Bash Compactor: Boys Club

By Gerry Visco
. . . . . . .
Gibby Haynes and Jonathan Shaw / Photo by Gerry Visco

Salvation was there Down Under the Manhattan Bridge Overpass at the powerHouse Arena. Salvation was not a saving of my soul, but the hardcore band from Philly, along with a trio of kick-ass writers:  “Bloodclot” John Joseph of The Cro Mags, the “Indestructible Wolf” Max G. Morton and old-school New York tattooist Jonathan Shaw, all of whom have written books for Heartworm Press recently. We’re talking Outlaw Lit 101.

Morton, with a tattooed bat on his neck and a teardrop on his cheek, is labeled “the guru of the murderous American underbelly.” Shaw just published a small collection of his 1970s dope-sick poems, but read from Narcisa, his novel of a narrator who falls hopelessly in love with a 16-year-old crack ho in the teeming, lice-infested flophouses of Rio. And Bloodclot, well, I loved his heartwarming tale of pretending to be a retarded wheelchair-bound Santa Claus in a Staten Island shopping mail, extorting scared mothers into giving him cash.
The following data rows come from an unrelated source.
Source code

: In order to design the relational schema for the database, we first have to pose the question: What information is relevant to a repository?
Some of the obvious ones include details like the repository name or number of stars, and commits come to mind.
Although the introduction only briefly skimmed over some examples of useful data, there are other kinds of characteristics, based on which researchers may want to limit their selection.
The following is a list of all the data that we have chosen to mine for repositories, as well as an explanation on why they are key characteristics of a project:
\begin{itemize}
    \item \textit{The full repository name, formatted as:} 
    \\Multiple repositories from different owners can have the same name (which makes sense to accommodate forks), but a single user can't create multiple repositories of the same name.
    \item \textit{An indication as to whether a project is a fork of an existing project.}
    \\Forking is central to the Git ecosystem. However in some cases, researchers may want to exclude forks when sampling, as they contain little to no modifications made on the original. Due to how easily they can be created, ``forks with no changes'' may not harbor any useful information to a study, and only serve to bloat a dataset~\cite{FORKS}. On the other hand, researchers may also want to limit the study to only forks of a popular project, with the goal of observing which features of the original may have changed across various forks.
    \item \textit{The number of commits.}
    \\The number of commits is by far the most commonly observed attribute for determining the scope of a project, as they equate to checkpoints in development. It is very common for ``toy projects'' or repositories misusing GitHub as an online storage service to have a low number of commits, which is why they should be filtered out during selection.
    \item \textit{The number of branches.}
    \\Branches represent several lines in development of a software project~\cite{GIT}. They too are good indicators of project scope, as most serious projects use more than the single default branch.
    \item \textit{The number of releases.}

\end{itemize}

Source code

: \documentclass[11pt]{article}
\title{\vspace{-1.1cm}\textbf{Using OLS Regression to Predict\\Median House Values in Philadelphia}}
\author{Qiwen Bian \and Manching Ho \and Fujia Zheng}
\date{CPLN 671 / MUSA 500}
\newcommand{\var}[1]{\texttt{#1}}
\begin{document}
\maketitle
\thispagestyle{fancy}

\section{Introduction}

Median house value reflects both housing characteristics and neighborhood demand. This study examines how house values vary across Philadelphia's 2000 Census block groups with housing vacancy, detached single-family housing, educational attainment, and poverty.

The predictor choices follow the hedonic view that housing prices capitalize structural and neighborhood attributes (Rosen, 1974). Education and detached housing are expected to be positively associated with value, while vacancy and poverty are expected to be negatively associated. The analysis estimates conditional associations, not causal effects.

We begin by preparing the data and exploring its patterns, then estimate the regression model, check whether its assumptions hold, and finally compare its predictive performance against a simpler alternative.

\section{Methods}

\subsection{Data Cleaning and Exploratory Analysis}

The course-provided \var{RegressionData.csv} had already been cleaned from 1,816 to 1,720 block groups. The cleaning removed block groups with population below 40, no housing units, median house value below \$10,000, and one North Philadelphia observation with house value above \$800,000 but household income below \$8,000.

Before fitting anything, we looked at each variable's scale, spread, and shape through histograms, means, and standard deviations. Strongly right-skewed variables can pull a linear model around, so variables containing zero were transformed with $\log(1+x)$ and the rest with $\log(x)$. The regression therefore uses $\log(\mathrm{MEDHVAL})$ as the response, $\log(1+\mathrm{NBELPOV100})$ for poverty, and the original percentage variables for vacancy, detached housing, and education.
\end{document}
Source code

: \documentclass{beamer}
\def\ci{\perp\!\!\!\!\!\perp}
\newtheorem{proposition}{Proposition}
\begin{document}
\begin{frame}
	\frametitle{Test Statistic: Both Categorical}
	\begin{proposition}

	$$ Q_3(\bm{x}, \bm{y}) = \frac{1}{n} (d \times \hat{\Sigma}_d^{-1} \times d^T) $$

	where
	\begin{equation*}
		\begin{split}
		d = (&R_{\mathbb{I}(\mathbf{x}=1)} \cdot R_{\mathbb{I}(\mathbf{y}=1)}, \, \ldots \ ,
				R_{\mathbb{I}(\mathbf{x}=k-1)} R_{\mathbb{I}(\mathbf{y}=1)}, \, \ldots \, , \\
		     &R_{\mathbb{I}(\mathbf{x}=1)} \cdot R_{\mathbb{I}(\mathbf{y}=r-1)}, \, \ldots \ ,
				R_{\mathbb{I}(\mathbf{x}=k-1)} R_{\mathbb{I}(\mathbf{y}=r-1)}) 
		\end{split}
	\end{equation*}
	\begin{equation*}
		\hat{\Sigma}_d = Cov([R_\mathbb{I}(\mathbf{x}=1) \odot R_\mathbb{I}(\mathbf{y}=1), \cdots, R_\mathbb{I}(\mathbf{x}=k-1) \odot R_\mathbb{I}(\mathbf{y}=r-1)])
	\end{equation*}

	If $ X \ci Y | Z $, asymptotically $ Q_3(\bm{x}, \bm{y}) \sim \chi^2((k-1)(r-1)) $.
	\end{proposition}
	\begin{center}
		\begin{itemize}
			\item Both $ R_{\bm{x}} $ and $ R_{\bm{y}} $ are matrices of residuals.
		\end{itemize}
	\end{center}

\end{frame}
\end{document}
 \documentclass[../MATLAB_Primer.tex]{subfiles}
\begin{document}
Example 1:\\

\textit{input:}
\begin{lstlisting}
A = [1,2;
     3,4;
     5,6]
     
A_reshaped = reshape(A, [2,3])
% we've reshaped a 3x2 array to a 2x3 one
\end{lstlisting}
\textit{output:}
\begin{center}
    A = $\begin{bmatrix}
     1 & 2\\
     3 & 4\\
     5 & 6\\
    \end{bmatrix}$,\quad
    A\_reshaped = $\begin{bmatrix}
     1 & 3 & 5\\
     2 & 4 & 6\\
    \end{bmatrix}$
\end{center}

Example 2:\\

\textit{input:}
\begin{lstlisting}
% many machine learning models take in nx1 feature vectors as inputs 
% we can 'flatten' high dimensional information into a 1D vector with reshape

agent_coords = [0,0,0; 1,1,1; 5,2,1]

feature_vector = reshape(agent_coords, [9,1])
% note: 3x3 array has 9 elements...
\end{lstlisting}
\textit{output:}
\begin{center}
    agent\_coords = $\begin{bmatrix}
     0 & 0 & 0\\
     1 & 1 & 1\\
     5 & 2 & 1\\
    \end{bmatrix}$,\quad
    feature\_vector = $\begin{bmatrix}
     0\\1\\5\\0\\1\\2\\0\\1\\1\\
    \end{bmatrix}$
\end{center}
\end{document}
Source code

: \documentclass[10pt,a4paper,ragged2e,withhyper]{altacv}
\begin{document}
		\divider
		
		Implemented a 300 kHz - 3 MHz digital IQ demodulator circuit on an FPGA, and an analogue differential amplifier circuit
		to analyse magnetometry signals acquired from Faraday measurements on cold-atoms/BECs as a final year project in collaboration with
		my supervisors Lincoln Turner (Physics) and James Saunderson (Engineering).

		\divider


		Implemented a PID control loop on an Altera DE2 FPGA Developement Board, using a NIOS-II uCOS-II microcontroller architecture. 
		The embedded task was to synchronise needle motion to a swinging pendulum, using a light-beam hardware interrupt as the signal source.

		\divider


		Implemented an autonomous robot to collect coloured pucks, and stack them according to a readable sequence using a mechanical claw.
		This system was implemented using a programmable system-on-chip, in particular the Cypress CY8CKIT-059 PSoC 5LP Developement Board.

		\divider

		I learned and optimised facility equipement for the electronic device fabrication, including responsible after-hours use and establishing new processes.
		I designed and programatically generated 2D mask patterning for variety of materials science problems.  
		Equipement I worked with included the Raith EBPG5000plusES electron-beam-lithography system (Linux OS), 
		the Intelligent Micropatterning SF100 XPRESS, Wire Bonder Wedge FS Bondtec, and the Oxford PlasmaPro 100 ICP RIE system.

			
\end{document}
After the event, which doubled as a listening party for the re-release of Love Comes Close, the fab album from Cold Cave, Heartworm founder Wes Eisold’s band, I tagged along to the afterparty.

“When a woman hits 50, she grows balls,” Kembra Pfahler of The Voluptuous Horror of Karen Black announced to the table, vouching for me, a non-big shot and barely even a hoodlum. This was the old bad boys club, oozing of testosterone and dropped names; “You know, The Lemonheads, my friend Evan.... ” We were supping by candlelight at Frankies Spuntino in Cobble Hill. There I was, twirling homemade pappardelle with braised lamb on my fork. Gibby Haynes of The Butthole Surfers munched on the pork braciola marinara, and Shaw was scarfing down the cavatelli with hot sausage. The restaurant was playing The Stones’ “Ruby Tuesday.”

“I hate that song,” Haynes snorted. “There’s not even any guitar. It’s on Their Satanic Majesties Request.” But I knew he was mistaken. “Naw,” I said. “Between the Buttons.”

“When Mick Jagger came down to Brazil,” said Shaw, who lives in Rio, “he was a total wimp. He had all these bottles of vitamins, his special water, creams. All he cares about is his looks.” Shaw had been friends with Jim Morrison and he ran briefly with the Manson gang.  He knew the wusses from the punks.

I spoke up as best I could in the situation. “Jagger looks like crap. But I love Marianne Faithfull—she’s looking good and playing good.”

“Yeah, she’s great,” Shaw agreed. “That broad has definitely grown a pair of balls.”